We compare our technique with some state-of-the-art methods considering transfer learning setting for pedestrian re-identification. We also add PCA-CAFFE features in order to slightly boost our method. Tables 3 and 4 show the results for datasets VIPER and ILIDS, respectively, by comparing rate recognition according CMC curves using 256 codes for DRC. Our technique is able to compete these methods although these methods usually use some information of test datasets. On the other hand, our method is simple and competitive because it is based on simple linear transformations that are ready to use in test settings. For example, [6] calibrates these models using small partitions of test datasets; furthermore, they use a convolutional neural network for re-identification problem that require specialized GPU hardware in order to learn model.

Table 3. CMC score according to ranking for VIPER dataset. The used rankings are 1%, 10%, 20% and 30%. Although our method does not uses any test dataset information, it is able to be competitive with state-of-the-art methods.

Table 4. CMC score according to ranking for ILIDS dataset. The used rankings are 1%, 5%, 10% and 20%. Our method is competitive with some state-of-the-art methods.

4 Conclusions

The discovering of attributes is an attractive area because it can help to automatic visual recognition by proposing new attributes.

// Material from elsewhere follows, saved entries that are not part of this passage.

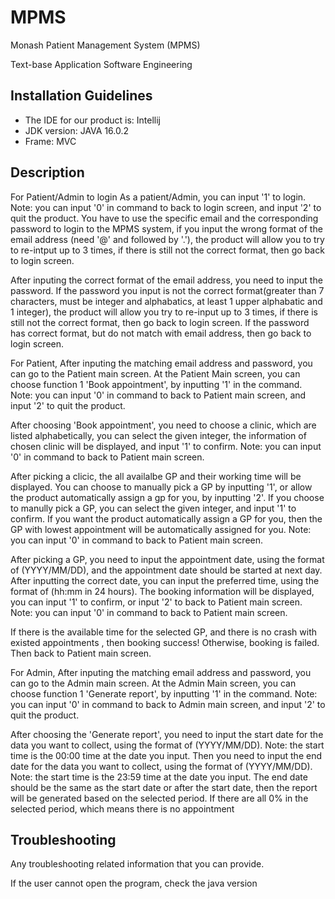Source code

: # MPMS
Monash Patient Management System (MPMS) 

Text-base Application Software Engineering

## Installation Guidelines
- The IDE for our product is: Intellij
- JDK version: JAVA 16.0.2
- Frame: MVC

## Description
For Patient/Admin to login
As a patient/Admin, you can input '1' to login.
Note: you can input '0' in command to back to login screen, and input '2' to quit the product.
You have to use the specific email and the corresponding password to login to the MPMS system, if you input the wrong format of the email address (need '@' and followed by '.'), the product will allow you to try to re-intput up to 3 times, if there is still not the correct format, then go back to login screen.

After inputing the correct format of the email address, you need to input the password.
If the password you input is not the correct format(greater than 7 characters, must be integer and alphabatics, at least 1 upper alphabatic and 1 integer), the product will allow you try to re-input up to 3 times, if there is still not the correct format, then go back to login screen.
If the password has correct format, but do not match with email address, then go back to login screen.


For Patient,
After inputing the matching email address and password, you can go to the Patient main screen.
At the Patient Main screen, you can choose function 1 'Book appointment', by inputting '1' in the command.
Note: you can input '0' in command to back to Patient main screen, and input '2' to quit the product.

After choosing 'Book appointment', you need to choose a clinic, which are listed alphabetically, you can select the given integer, the information of chosen clinic will be displayed, and input '1' to confirm.
Note: you can input '0' in command to back to Patient main screen.

After picking a clicic, the all availalbe GP and their working time will be displayed. You can choose to manually pick a GP by inputting '1', or allow the product automatically assign a gp for you, by inputting '2'.
If you choose to manully pick a GP, you can select the given integer, and input '1' to confirm.
If you want the product automatically assign a GP for you, then the GP with lowest appointment will be automatically assigned for you.
Note: you can input '0' in command to back to Patient main screen.

After picking a GP, you need to input the appointment date, using the format of (YYYY/MM/DD), and the appointment date should be started at next day.
After inputting the correct date, you can input the preferred time, using the format of (hh:mm in 24 hours). The booking information will be displayed, you can input '1' to confirm, or input '2' to back to Patient main screen.
Note: you can input '0' in command to back to Patient main screen.

If there is the available time for the selected GP, and there is no crash with existed appointments , then booking success! Otherwise, booking is failed. Then back to Patient main screen.



For Admin,
After inputing the matching email address and password, you can go to the Admin main screen.
At the Admin Main screen, you can choose function 1 'Generate report', by inputting '1' in the command.
Note: you can input '0' in command to back to Admin main screen, and input '2' to quit the product.

After choosing the 'Generate report', you need to input the start date for the data you want to collect, using the format of (YYYY/MM/DD).
Note: the start time is the 00:00 time at the date you input.
Then you need to input the end date for the data you want to collect, using the format of (YYYY/MM/DD).
Note: the start time is the 23:59 time at the date you input.
The end date should be the same as the start date or after the start date, then the report will be generated based on the selected period.
If there are all 0% in the selected period, which means there is no appointment


## Troubleshooting
Any troubleshooting related information that you can provide.

If the user cannot open the program, check the java version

Moreover, the attributes are associated to semantic information therefore they can have good generalization properties. We proposed a method considering a different idea in relation to typical binary attribute: what happens if we want to learn a regression of t-shirts? We apply our method to re-identification problem with results which are competitive respect to state-of-the-art methods under the same setting. Five public datasets were tested to evaluate the performance of these codes. Extensive experiments show that the learned representations have good generalization. Although the results are encouraging, we think that the linear mapping restricts our model from finding more interesting patterns. As future work, we will explore richer codification structures than lineal mapping.